The Straits Times Index ended the week of June 16-21 at 3,308, up 11 points week-on-week. The consolidation of the past 13 days, comprised mainly of black candles punctuated by a couple of dojis, has not quite run its course. Directional movement indicators are neutral, with ADX at 12 and falling.
The lower the ADX level, the more likely the index may drift. And, since the DIs are neutral, the index would most probably drift sideways, within a relatively narrow range.
Support has been established at around 3,300. This coupled with the rising 50-day moving average at 3,286 may be sufficient to limit declines. If the 3,300 level holds, the eventual upside of 3,450 remains valid.

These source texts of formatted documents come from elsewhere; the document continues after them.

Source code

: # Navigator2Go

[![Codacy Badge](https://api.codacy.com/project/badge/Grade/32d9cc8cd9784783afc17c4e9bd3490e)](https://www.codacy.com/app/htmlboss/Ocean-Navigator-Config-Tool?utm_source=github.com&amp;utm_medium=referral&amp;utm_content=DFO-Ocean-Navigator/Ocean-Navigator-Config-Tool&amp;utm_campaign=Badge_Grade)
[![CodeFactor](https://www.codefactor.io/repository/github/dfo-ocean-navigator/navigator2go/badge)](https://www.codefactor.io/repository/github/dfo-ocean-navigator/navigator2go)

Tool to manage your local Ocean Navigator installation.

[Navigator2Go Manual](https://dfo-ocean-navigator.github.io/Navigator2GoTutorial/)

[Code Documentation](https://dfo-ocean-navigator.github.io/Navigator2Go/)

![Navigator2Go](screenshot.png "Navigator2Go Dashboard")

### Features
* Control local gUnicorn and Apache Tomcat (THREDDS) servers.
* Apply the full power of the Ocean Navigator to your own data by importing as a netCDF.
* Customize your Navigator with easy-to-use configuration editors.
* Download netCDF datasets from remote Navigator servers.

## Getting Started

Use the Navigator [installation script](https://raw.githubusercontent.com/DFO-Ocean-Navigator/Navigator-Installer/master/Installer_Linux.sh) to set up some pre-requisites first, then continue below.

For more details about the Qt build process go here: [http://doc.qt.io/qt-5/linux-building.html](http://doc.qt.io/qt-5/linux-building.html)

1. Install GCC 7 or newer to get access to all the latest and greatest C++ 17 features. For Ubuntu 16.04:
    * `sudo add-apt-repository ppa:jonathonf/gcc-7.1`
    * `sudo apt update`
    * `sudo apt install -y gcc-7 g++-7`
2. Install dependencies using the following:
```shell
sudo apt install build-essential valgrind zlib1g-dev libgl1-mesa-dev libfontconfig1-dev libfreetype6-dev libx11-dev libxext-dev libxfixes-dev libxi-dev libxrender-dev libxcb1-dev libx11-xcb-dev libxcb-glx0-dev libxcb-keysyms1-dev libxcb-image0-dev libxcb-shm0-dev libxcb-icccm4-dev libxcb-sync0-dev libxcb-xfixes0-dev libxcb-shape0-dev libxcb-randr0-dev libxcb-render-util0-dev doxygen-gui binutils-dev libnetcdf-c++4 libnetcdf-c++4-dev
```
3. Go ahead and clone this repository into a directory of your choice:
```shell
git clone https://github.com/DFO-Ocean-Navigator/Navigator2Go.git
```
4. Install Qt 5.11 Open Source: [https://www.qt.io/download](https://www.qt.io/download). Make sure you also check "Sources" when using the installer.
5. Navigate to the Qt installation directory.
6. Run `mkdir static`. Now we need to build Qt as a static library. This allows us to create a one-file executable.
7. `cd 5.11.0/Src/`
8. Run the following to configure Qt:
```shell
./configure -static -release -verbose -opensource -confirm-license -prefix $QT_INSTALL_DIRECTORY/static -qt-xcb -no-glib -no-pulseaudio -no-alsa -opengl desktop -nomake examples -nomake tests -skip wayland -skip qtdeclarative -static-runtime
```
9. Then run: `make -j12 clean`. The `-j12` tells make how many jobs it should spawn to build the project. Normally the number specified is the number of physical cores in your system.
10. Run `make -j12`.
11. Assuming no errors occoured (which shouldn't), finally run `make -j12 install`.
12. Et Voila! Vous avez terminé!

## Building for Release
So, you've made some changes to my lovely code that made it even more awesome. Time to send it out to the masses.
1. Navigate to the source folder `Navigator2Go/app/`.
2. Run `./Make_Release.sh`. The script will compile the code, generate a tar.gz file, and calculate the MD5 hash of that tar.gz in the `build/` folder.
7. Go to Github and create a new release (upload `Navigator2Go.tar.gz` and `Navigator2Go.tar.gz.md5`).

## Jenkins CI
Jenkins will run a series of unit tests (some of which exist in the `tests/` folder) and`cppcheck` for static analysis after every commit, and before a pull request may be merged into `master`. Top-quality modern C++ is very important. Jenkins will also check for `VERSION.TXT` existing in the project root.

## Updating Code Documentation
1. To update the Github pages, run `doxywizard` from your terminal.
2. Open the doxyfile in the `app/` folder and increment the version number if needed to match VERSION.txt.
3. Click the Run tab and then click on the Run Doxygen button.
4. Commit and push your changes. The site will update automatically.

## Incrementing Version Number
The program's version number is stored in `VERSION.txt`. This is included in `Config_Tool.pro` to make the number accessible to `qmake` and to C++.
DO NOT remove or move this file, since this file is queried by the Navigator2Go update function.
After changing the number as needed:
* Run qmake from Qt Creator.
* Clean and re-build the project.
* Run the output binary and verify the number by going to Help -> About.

The 10-year US Treasury Yield chart continues to look like it may ease. Although the 4.20% support level has held, the 10-year yield is hovering slightly above this level at 4.23%. The yield’s quarterly momentum appears poised to break below its equilibrium line.
Additionally, potential weakness could materialise as the 100- and 200-day moving averages have made a negative cross at 4.34%, a level that should be viewed as a resistance area. This weakness may provide the 10-year yield with the potential to break below 4.2% at some point, and that could materialise as we move into 3Q2024.
On the news front, on June 26, the Federal Reserve is set to release the results of stress tests for US banks. The stress test assesses whether US banks are sufficiently capitalised to absorb losses during stressful conditions while meeting obligations to creditors and counterparties, and continuing to be able to lend to households and businesses.
See also: STI steadies despite overbought US markets and rising US risk-free rates
According to UOB Global Economic and Market Research, the test covers 32 lenders with US$100 billion or more in assets.
One of the tests includes a hypothetical scenario comprising a severe global recession with stress in the commercial and residential real estate markets.